Task statement: Make an exact copy of every entry, leaving the pictures out.
== Dataset records
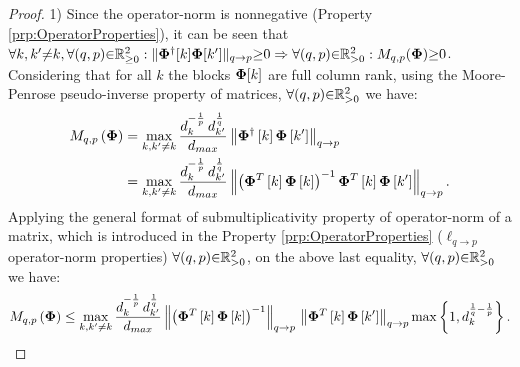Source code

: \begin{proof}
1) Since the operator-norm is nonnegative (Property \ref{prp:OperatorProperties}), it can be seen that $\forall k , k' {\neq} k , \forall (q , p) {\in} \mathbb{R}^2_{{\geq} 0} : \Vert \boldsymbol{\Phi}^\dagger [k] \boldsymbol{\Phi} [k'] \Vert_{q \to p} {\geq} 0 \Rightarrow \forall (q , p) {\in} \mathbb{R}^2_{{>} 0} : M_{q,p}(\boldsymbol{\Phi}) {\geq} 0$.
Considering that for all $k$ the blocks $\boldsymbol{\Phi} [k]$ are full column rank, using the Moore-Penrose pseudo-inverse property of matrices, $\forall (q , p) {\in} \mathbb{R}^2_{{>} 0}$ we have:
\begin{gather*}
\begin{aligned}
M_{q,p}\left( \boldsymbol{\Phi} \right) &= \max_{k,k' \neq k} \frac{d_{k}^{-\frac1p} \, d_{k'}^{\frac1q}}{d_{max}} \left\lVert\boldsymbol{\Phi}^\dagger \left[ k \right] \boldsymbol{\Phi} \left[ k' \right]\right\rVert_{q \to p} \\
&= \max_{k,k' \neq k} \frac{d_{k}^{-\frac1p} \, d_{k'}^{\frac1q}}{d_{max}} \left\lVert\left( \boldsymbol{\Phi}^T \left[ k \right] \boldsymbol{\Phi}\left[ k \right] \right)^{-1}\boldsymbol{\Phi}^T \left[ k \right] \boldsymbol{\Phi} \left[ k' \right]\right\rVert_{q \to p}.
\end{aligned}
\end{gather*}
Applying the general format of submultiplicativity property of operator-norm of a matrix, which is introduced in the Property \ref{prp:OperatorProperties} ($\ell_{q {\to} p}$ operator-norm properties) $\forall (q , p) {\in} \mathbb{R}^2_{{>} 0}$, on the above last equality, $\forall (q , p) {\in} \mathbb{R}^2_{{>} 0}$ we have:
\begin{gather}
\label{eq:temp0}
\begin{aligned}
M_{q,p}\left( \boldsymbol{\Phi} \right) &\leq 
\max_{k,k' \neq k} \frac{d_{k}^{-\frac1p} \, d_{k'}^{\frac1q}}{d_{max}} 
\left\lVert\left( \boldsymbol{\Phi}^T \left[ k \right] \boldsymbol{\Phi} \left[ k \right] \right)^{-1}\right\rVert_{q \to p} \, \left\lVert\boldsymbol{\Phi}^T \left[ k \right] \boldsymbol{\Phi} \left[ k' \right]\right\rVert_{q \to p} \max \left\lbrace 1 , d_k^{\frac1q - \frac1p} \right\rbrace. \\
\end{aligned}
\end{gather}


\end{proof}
====
Solved exercise:
Source code

: \begin{proof}
1) Since the operator-norm is nonnegative (Property \ref{prp:OperatorProperties}), it can be seen that $\forall k , k' {\neq} k , \forall (q , p) {\in} \mathbb{R}^2_{{\geq} 0} : \Vert \boldsymbol{\Phi}^\dagger [k] \boldsymbol{\Phi} [k'] \Vert_{q \to p} {\geq} 0 \Rightarrow \forall (q , p) {\in} \mathbb{R}^2_{{>} 0} : M_{q,p}(\boldsymbol{\Phi}) {\geq} 0$.
Considering that for all $k$ the blocks $\boldsymbol{\Phi} [k]$ are full column rank, using the Moore-Penrose pseudo-inverse property of matrices, $\forall (q , p) {\in} \mathbb{R}^2_{{>} 0}$ we have:
\begin{gather*}
\begin{aligned}
M_{q,p}\left( \boldsymbol{\Phi} \right) &= \max_{k,k' \neq k} \frac{d_{k}^{-\frac1p} \, d_{k'}^{\frac1q}}{d_{max}} \left\lVert\boldsymbol{\Phi}^\dagger \left[ k \right] \boldsymbol{\Phi} \left[ k' \right]\right\rVert_{q \to p} \\
&= \max_{k,k' \neq k} \frac{d_{k}^{-\frac1p} \, d_{k'}^{\frac1q}}{d_{max}} \left\lVert\left( \boldsymbol{\Phi}^T \left[ k \right] \boldsymbol{\Phi}\left[ k \right] \right)^{-1}\boldsymbol{\Phi}^T \left[ k \right] \boldsymbol{\Phi} \left[ k' \right]\right\rVert_{q \to p}.
\end{aligned}
\end{gather*}
Applying the general format of submultiplicativity property of operator-norm of a matrix, which is introduced in the Property \ref{prp:OperatorProperties} ($\ell_{q {\to} p}$ operator-norm properties) $\forall (q , p) {\in} \mathbb{R}^2_{{>} 0}$, on the above last equality, $\forall (q , p) {\in} \mathbb{R}^2_{{>} 0}$ we have:
\begin{gather}
\label{eq:temp0}
\begin{aligned}
M_{q,p}\left( \boldsymbol{\Phi} \right) &\leq 
\max_{k,k' \neq k} \frac{d_{k}^{-\frac1p} \, d_{k'}^{\frac1q}}{d_{max}} 
\left\lVert\left( \boldsymbol{\Phi}^T \left[ k \right] \boldsymbol{\Phi} \left[ k \right] \right)^{-1}\right\rVert_{q \to p} \, \left\lVert\boldsymbol{\Phi}^T \left[ k \right] \boldsymbol{\Phi} \left[ k' \right]\right\rVert_{q \to p} \max \left\lbrace 1 , d_k^{\frac1q - \frac1p} \right\rbrace. \\
\end{aligned}
\end{gather}


\end{proof}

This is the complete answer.